Exercise data ->

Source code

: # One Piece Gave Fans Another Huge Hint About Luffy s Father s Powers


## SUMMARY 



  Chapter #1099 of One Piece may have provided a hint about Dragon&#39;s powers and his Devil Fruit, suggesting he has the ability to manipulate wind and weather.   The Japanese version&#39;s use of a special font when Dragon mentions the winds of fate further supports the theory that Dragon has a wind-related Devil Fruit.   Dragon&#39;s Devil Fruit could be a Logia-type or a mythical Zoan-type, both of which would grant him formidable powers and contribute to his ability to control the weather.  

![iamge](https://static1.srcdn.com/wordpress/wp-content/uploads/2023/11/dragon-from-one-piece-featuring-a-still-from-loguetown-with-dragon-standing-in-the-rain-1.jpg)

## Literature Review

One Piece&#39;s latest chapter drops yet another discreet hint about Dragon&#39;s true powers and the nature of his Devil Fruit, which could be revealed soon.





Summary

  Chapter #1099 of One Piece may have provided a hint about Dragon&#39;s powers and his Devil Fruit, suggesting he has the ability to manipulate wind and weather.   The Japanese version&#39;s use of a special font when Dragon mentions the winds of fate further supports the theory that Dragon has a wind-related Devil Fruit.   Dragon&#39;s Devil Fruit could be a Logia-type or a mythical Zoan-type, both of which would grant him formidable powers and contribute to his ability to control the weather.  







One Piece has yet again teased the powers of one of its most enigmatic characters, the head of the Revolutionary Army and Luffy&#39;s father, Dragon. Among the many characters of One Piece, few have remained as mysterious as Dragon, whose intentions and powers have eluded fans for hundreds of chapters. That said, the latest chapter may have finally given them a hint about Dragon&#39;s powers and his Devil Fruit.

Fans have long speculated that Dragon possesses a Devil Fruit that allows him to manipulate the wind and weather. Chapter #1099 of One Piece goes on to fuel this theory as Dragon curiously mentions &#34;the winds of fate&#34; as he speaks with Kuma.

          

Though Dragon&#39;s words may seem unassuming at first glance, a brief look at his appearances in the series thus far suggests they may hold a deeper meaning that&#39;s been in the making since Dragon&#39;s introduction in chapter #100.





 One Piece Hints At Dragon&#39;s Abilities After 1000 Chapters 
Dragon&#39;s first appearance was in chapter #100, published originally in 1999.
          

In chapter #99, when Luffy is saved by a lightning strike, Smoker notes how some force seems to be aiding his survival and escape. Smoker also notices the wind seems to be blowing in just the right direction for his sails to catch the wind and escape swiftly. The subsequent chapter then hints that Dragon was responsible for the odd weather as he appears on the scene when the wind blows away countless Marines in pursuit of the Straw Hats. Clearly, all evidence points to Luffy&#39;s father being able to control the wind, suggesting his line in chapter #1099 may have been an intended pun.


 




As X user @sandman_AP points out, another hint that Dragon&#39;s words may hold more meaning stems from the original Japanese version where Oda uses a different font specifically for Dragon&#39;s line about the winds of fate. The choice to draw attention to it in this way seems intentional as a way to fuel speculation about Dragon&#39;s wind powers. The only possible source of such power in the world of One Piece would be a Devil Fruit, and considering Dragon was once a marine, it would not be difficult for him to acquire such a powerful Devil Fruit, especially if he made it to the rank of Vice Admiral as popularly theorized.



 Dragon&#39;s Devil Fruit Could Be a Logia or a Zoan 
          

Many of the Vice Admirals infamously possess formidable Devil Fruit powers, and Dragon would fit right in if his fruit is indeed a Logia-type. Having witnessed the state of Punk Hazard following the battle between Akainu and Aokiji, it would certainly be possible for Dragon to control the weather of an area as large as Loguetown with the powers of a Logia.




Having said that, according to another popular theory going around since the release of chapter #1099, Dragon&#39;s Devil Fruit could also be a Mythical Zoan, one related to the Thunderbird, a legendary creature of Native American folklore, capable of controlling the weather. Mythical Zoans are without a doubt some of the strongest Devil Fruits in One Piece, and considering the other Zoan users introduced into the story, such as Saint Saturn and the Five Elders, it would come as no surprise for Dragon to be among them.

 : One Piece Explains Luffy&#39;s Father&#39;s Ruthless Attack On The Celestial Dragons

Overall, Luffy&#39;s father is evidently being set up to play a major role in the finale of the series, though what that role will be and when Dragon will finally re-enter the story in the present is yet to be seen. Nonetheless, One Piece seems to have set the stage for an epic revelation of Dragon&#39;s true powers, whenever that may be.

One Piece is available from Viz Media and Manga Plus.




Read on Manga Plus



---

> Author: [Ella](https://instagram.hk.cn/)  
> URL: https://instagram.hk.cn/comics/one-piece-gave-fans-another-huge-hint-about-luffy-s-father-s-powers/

Problem to solve -> Every record must appear in the answer exactly as it appears above.

Expected answer ->
Source code

: # One Piece Gave Fans Another Huge Hint About Luffy s Father s Powers


## SUMMARY 



  Chapter #1099 of One Piece may have provided a hint about Dragon&#39;s powers and his Devil Fruit, suggesting he has the ability to manipulate wind and weather.   The Japanese version&#39;s use of a special font when Dragon mentions the winds of fate further supports the theory that Dragon has a wind-related Devil Fruit.   Dragon&#39;s Devil Fruit could be a Logia-type or a mythical Zoan-type, both of which would grant him formidable powers and contribute to his ability to control the weather.  

![iamge](https://static1.srcdn.com/wordpress/wp-content/uploads/2023/11/dragon-from-one-piece-featuring-a-still-from-loguetown-with-dragon-standing-in-the-rain-1.jpg)

## Literature Review

One Piece&#39;s latest chapter drops yet another discreet hint about Dragon&#39;s true powers and the nature of his Devil Fruit, which could be revealed soon.





Summary

  Chapter #1099 of One Piece may have provided a hint about Dragon&#39;s powers and his Devil Fruit, suggesting he has the ability to manipulate wind and weather.   The Japanese version&#39;s use of a special font when Dragon mentions the winds of fate further supports the theory that Dragon has a wind-related Devil Fruit.   Dragon&#39;s Devil Fruit could be a Logia-type or a mythical Zoan-type, both of which would grant him formidable powers and contribute to his ability to control the weather.  







One Piece has yet again teased the powers of one of its most enigmatic characters, the head of the Revolutionary Army and Luffy&#39;s father, Dragon. Among the many characters of One Piece, few have remained as mysterious as Dragon, whose intentions and powers have eluded fans for hundreds of chapters. That said, the latest chapter may have finally given them a hint about Dragon&#39;s powers and his Devil Fruit.

Fans have long speculated that Dragon possesses a Devil Fruit that allows him to manipulate the wind and weather. Chapter #1099 of One Piece goes on to fuel this theory as Dragon curiously mentions &#34;the winds of fate&#34; as he speaks with Kuma.

          

Though Dragon&#39;s words may seem unassuming at first glance, a brief look at his appearances in the series thus far suggests they may hold a deeper meaning that&#39;s been in the making since Dragon&#39;s introduction in chapter #100.





 One Piece Hints At Dragon&#39;s Abilities After 1000 Chapters 
Dragon&#39;s first appearance was in chapter #100, published originally in 1999.
          

In chapter #99, when Luffy is saved by a lightning strike, Smoker notes how some force seems to be aiding his survival and escape. Smoker also notices the wind seems to be blowing in just the right direction for his sails to catch the wind and escape swiftly. The subsequent chapter then hints that Dragon was responsible for the odd weather as he appears on the scene when the wind blows away countless Marines in pursuit of the Straw Hats. Clearly, all evidence points to Luffy&#39;s father being able to control the wind, suggesting his line in chapter #1099 may have been an intended pun.


 




As X user @sandman_AP points out, another hint that Dragon&#39;s words may hold more meaning stems from the original Japanese version where Oda uses a different font specifically for Dragon&#39;s line about the winds of fate. The choice to draw attention to it in this way seems intentional as a way to fuel speculation about Dragon&#39;s wind powers. The only possible source of such power in the world of One Piece would be a Devil Fruit, and considering Dragon was once a marine, it would not be difficult for him to acquire such a powerful Devil Fruit, especially if he made it to the rank of Vice Admiral as popularly theorized.



 Dragon&#39;s Devil Fruit Could Be a Logia or a Zoan 
          

Many of the Vice Admirals infamously possess formidable Devil Fruit powers, and Dragon would fit right in if his fruit is indeed a Logia-type. Having witnessed the state of Punk Hazard following the battle between Akainu and Aokiji, it would certainly be possible for Dragon to control the weather of an area as large as Loguetown with the powers of a Logia.




Having said that, according to another popular theory going around since the release of chapter #1099, Dragon&#39;s Devil Fruit could also be a Mythical Zoan, one related to the Thunderbird, a legendary creature of Native American folklore, capable of controlling the weather. Mythical Zoans are without a doubt some of the strongest Devil Fruits in One Piece, and considering the other Zoan users introduced into the story, such as Saint Saturn and the Five Elders, it would come as no surprise for Dragon to be among them.

 : One Piece Explains Luffy&#39;s Father&#39;s Ruthless Attack On The Celestial Dragons

Overall, Luffy&#39;s father is evidently being set up to play a major role in the finale of the series, though what that role will be and when Dragon will finally re-enter the story in the present is yet to be seen. Nonetheless, One Piece seems to have set the stage for an epic revelation of Dragon&#39;s true powers, whenever that may be.

One Piece is available from Viz Media and Manga Plus.




Read on Manga Plus



---

> Author: [Ella](https://instagram.hk.cn/)  
> URL: https://instagram.hk.cn/comics/one-piece-gave-fans-another-huge-hint-about-luffy-s-father-s-powers/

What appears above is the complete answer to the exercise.